# Thread: Stuck on Trigonometric Integral

1. ## Stuck on Trigonometric Integral

I can get to a point in the problem where I have the integral of sine squared over cosine cubed dx, But I'm not even sure if getting to that point is correct. Any help would be much appreciated and if someone could please show the steps that would just be AWESOME! Thank you.

2. Just a hint:

$\int\;\sec^{3}(x)\;dx\;=\;$

$\int\;\sec(x)*\sec^{2}(x)\;dx\;=\;$

$\int\;\sec(x)\;d(\tan(x))\;=\;\sec(x)*\tan(x)\;-\;\int\;\sec(x)*\tan^{2}(x)\;dx$

Now what? Or did we actually get anywhere?

3. This is as far as I have gotten on my own. I tried break up the tan squared and that just seemed to make a bigger mess.

4. Use the general reduction formula:

$\int sec^{n}(x)dx=\frac{sec^{n-2}(x)tan(x)}{n-1}+\frac{n-2}{n-1}\int sec^{n-2}(x)dx$

If you must reinvent the wheel, try using parts. That is how the above formula is derived.

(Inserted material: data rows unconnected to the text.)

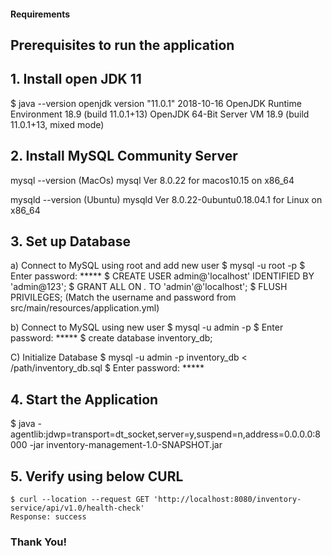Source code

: #### Requirements

## Prerequisites to run the application
 
## 1. Install open JDK 11
$ java --version
openjdk version "11.0.1" 2018-10-16
OpenJDK Runtime Environment 18.9 (build 11.0.1+13)
OpenJDK 64-Bit Server VM 18.9 (build 11.0.1+13, mixed mode)
 
## 2. Install MySQL Community Server
mysql --version (MacOs)
mysql  Ver 8.0.22 for macos10.15 on x86_64
 
mysqld --version (Ubuntu)
mysqld  Ver 8.0.22-0ubuntu0.18.04.1 for Linux on x86_64
 
## 3. Set up Database
a) Connect to MySQL using root and add new user
   $ mysql -u root -p
   $ Enter password: *****
   $ CREATE USER admin@'localhost' IDENTIFIED BY 'admin@123';
   $ GRANT ALL ON *.* TO 'admin'@'localhost';
   $ FLUSH PRIVILEGES;
(Match the username and password from src/main/resources/application.yml)

b) Connect to MySQL using new user
   $ mysql -u admin -p
   $ Enter password: *****
   $ create database inventory_db;
 
 C) Initialize Database
	$ mysql -u admin -p inventory_db < /path/inventory_db.sql
	$ Enter password: *****
 
## 4. Start the Application
   $ java -agentlib:jdwp=transport=dt_socket,server=y,suspend=n,address=0.0.0.0:8000 -jar inventory-management-1.0-SNAPSHOT.jar
 
## 5. Verify using below CURL
	$ curl --location --request GET 'http://localhost:8080/inventory-service/api/v1.0/health-check'
	Response: success
 
### Thank You!
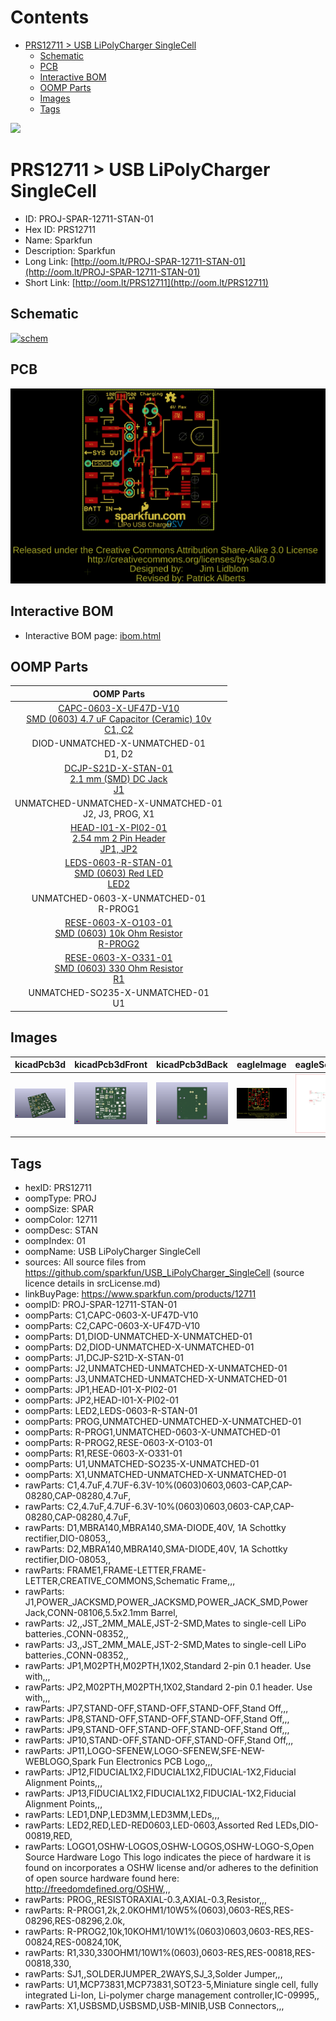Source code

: 



Contents
========

* [PRS12711 > USB LiPolyCharger SingleCell](#prs12711--usb-lipolycharger-singlecell)
	* [Schematic](#schematic)
	* [PCB](#pcb)
	* [Interactive BOM](#interactive-bom)
	* [OOMP Parts](#oomp-parts)
	* [Images](#images)
	* [Tags](#tags)
  
![][im]
# PRS12711 > USB LiPolyCharger SingleCell

- ID: PROJ-SPAR-12711-STAN-01
- Hex ID: PRS12711
- Name: Sparkfun
- Description: Sparkfun
- Long Link: [http://oom.lt/PROJ-SPAR-12711-STAN-01](http://oom.lt/PROJ-SPAR-12711-STAN-01)
- Short Link: [http://oom.lt/PRS12711](http://oom.lt/PRS12711)

## Schematic
  
[![schem](eagleSchemImage.png)](eagleSchemImage.png)
## PCB
  
[![pcb](eagleImage.png)](eagleImage.png)
## Interactive BOM

- Interactive BOM page: [ibom.html](https://htmlpreview.github.io/?https://github.com/oomlout/oomlout_OOMP_projects/blob/main/PROJ-SPAR-12711-STAN-01/kicad/bom/ibom.html)

## OOMP Parts
  

|OOMP Parts|
| :---: |
|[CAPC-0603-X-UF47D-V10<br> SMD (0603) 4.7 uF Capacitor (Ceramic) 10v<br> C1, C2](https://github.com/oomlout/oomlout_OOMP_parts/tree/main/CAPC-0603-X-UF47D-V10/)|
|DIOD-UNMATCHED-X-UNMATCHED-01<BR>D1, D2|
|[DCJP-S21D-X-STAN-01<br> 2.1 mm (SMD) DC Jack<br> J1](https://github.com/oomlout/oomlout_OOMP_parts/tree/main/DCJP-S21D-X-STAN-01/)|
|UNMATCHED-UNMATCHED-X-UNMATCHED-01<BR>J2, J3, PROG, X1|
|[HEAD-I01-X-PI02-01<br> 2.54 mm 2 Pin Header<br> JP1, JP2](https://github.com/oomlout/oomlout_OOMP_parts/tree/main/HEAD-I01-X-PI02-01/)|
|[LEDS-0603-R-STAN-01<br> SMD (0603) Red LED<br> LED2](https://github.com/oomlout/oomlout_OOMP_parts/tree/main/LEDS-0603-R-STAN-01/)|
|UNMATCHED-0603-X-UNMATCHED-01<BR>R-PROG1|
|[RESE-0603-X-O103-01<br> SMD (0603) 10k Ohm Resistor<br> R-PROG2](https://github.com/oomlout/oomlout_OOMP_parts/tree/main/RESE-0603-X-O103-01/)|
|[RESE-0603-X-O331-01<br> SMD (0603) 330 Ohm Resistor<br> R1](https://github.com/oomlout/oomlout_OOMP_parts/tree/main/RESE-0603-X-O331-01/)|
|UNMATCHED-SO235-X-UNMATCHED-01<BR>U1|

## Images
  
  

|kicadPcb3d|kicadPcb3dFront|kicadPcb3dBack|eagleImage|eagleSchemImage|
| :---: | :---: | :---: | :---: | :---: |
|[![kicadPcb3d](kicadPcb3d_140.png)](kicadPcb3d.png)|[![kicadPcb3dFront](kicadPcb3dFront_140.png)](kicadPcb3dFront.png)|[![kicadPcb3dBack](kicadPcb3dBack_140.png)](kicadPcb3dBack.png)|[![eagleImage](eagleImage_140.png)](eagleImage.png)|[![eagleSchemImage](eagleSchemImage_140.png)](eagleSchemImage.png)|

## Tags

- hexID: PRS12711
- oompType: PROJ
- oompSize: SPAR
- oompColor: 12711
- oompDesc: STAN
- oompIndex: 01
- oompName: USB LiPolyCharger SingleCell
- sources: All source files from https://github.com/sparkfun/USB_LiPolyCharger_SingleCell (source licence details in srcLicense.md)
- linkBuyPage: https://www.sparkfun.com/products/12711
- oompID: PROJ-SPAR-12711-STAN-01
- oompParts: C1,CAPC-0603-X-UF47D-V10
- oompParts: C2,CAPC-0603-X-UF47D-V10
- oompParts: D1,DIOD-UNMATCHED-X-UNMATCHED-01
- oompParts: D2,DIOD-UNMATCHED-X-UNMATCHED-01
- oompParts: J1,DCJP-S21D-X-STAN-01
- oompParts: J2,UNMATCHED-UNMATCHED-X-UNMATCHED-01
- oompParts: J3,UNMATCHED-UNMATCHED-X-UNMATCHED-01
- oompParts: JP1,HEAD-I01-X-PI02-01
- oompParts: JP2,HEAD-I01-X-PI02-01
- oompParts: LED2,LEDS-0603-R-STAN-01
- oompParts: PROG,UNMATCHED-UNMATCHED-X-UNMATCHED-01
- oompParts: R-PROG1,UNMATCHED-0603-X-UNMATCHED-01
- oompParts: R-PROG2,RESE-0603-X-O103-01
- oompParts: R1,RESE-0603-X-O331-01
- oompParts: U1,UNMATCHED-SO235-X-UNMATCHED-01
- oompParts: X1,UNMATCHED-UNMATCHED-X-UNMATCHED-01
- rawParts: C1,4.7uF,4.7UF-6.3V-10%(0603)0603,0603-CAP,CAP-08280,CAP-08280,4.7uF,
- rawParts: C2,4.7uF,4.7UF-6.3V-10%(0603)0603,0603-CAP,CAP-08280,CAP-08280,4.7uF,
- rawParts: D1,MBRA140,MBRA140,SMA-DIODE,40V, 1A Schottky rectifier,DIO-08053,,
- rawParts: D2,MBRA140,MBRA140,SMA-DIODE,40V, 1A Schottky rectifier,DIO-08053,,
- rawParts: FRAME1,FRAME-LETTER,FRAME-LETTER,CREATIVE_COMMONS,Schematic Frame,,,
- rawParts: J1,POWER_JACKSMD,POWER_JACKSMD,POWER_JACK_SMD,Power Jack,CONN-08106,5.5x2.1mm Barrel,
- rawParts: J2,,JST_2MM_MALE,JST-2-SMD,Mates to single-cell LiPo batteries.,CONN-08352,,
- rawParts: J3,,JST_2MM_MALE,JST-2-SMD,Mates to single-cell LiPo batteries.,CONN-08352,,
- rawParts: JP1,M02PTH,M02PTH,1X02,Standard 2-pin 0.1 header. Use with,,,
- rawParts: JP2,M02PTH,M02PTH,1X02,Standard 2-pin 0.1 header. Use with,,,
- rawParts: JP7,STAND-OFF,STAND-OFF,STAND-OFF,Stand Off,,,
- rawParts: JP8,STAND-OFF,STAND-OFF,STAND-OFF,Stand Off,,,
- rawParts: JP9,STAND-OFF,STAND-OFF,STAND-OFF,Stand Off,,,
- rawParts: JP10,STAND-OFF,STAND-OFF,STAND-OFF,Stand Off,,,
- rawParts: JP11,LOGO-SFENEW,LOGO-SFENEW,SFE-NEW-WEBLOGO,Spark Fun Electronics PCB Logo,,,
- rawParts: JP12,FIDUCIAL1X2,FIDUCIAL1X2,FIDUCIAL-1X2,Fiducial Alignment Points,,,
- rawParts: JP13,FIDUCIAL1X2,FIDUCIAL1X2,FIDUCIAL-1X2,Fiducial Alignment Points,,,
- rawParts: LED1,DNP,LED3MM,LED3MM,LEDs,,,
- rawParts: LED2,RED,LED-RED0603,LED-0603,Assorted Red LEDs,DIO-00819,RED,
- rawParts: LOGO1,OSHW-LOGOS,OSHW-LOGOS,OSHW-LOGO-S,Open Source Hardware Logo This logo indicates the piece of hardware it is found on incorporates a OSHW license and/or adheres to the definition of open source hardware found here: http://freedomdefined.org/OSHW,,,
- rawParts: PROG,,RESISTORAXIAL-0.3,AXIAL-0.3,Resistor,,,
- rawParts: R-PROG1,2k,2.0KOHM1/10W5%(0603),0603-RES,RES-08296,RES-08296,2.0k,
- rawParts: R-PROG2,10k,10KOHM1/10W1%(0603)0603,0603-RES,RES-00824,RES-00824,10K,
- rawParts: R1,330,330OHM1/10W1%(0603),0603-RES,RES-00818,RES-00818,330,
- rawParts: SJ1,,SOLDERJUMPER_2WAYS,SJ_3,Solder Jumper,,,
- rawParts: U1,MCP73831,MCP73831,SOT23-5,Miniature single cell, fully integrated Li-Ion, Li-polymer charge management controller,IC-09995,,
- rawParts: X1,USBSMD,USBSMD,USB-MINIB,USB Connectors,,,



[im]: kicadPcb3d_450.png

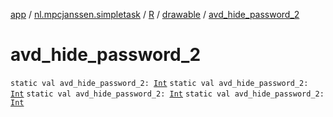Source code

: [app](../../../index.md) / [nl.mpcjanssen.simpletask](../../index.md) / [R](../index.md) / [drawable](index.md) / [avd_hide_password_2](.)

# avd_hide_password_2

`static val avd_hide_password_2: `[`Int`](https://kotlinlang.org/api/latest/jvm/stdlib/kotlin/-int/index.html)
`static val avd_hide_password_2: `[`Int`](https://kotlinlang.org/api/latest/jvm/stdlib/kotlin/-int/index.html)
`static val avd_hide_password_2: `[`Int`](https://kotlinlang.org/api/latest/jvm/stdlib/kotlin/-int/index.html)
`static val avd_hide_password_2: `[`Int`](https://kotlinlang.org/api/latest/jvm/stdlib/kotlin/-int/index.html)
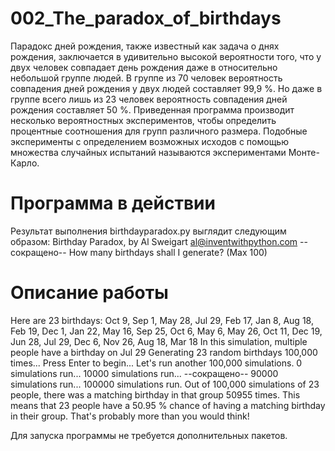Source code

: # 002_The_paradox_of_birthdays
Парадокс дней рождения, также известный как задача о днях рождения, заключается в удивительно высокой вероятности того, что у двух человек совпадает день рождения даже в относительно небольшой группе людей. В группе из 70 человек вероятность совпадения дней рождения у двух людей составляет 99,9 %. Но даже в группе всего лишь из 23 человек вероятность совпадения дней рождения составляет 50 %. Приведенная программа производит несколько вероятностных экспериментов, чтобы определить процентные соотношения для групп различного размера. Подобные эксперименты с определением возможных исходов с помощью множества случайных испытаний называются экспериментами Монте-Карло.

# Программа в действии
Результат выполнения birthdayparadox.py выглядит следующим образом:
Birthday Paradox, by Al Sweigart al@inventwithpython.com
--сокращено--
How many birthdays shall I generate? (Max 100)
# Описание работы
Here are 23 birthdays:
Oct 9, Sep 1, May 28, Jul 29, Feb 17, Jan 8, Aug 18, Feb 19, Dec 1, Jan 22,
May 16, Sep 25, Oct 6, May 6, May 26, Oct 11, Dec 19, Jun 28, Jul 29, Dec 6,
Nov 26, Aug 18, Mar 18
In this simulation, multiple people have a birthday on Jul 29
Generating 23 random birthdays 100,000 times...
Press Enter to begin...
Let's run another 100,000 simulations.
0 simulations run...
10000 simulations run...
--сокращено--
90000 simulations run...
100000 simulations run.
Out of 100,000 simulations of 23 people, there was a
matching birthday in that group 50955 times. This means
that 23 people have a 50.95 % chance of
having a matching birthday in their group.
That's probably more than you would think!

Для запуска программы не требуется дополнительных пакетов.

$u=sec(x), \;\ dv=sec^{2}(x)dx, \;\ v=\int sec^{2}(x)dx=tan(x), \;\ du=sec(x)tan(x)dx$

$\int sec^{3}(x)dx = sec(x)tan(x)-\int sec(x)tan^{2}(x)dx$

$=sec(x)tan(x)-\int sec(x)(sec^{2}(x)-1)dx$

$=sec(x)tan(x)-\int sec^{3}(x)dx+\int sec(x)dx$

Now, add $\int sec^{3}(x)dx$ to both sides and finish.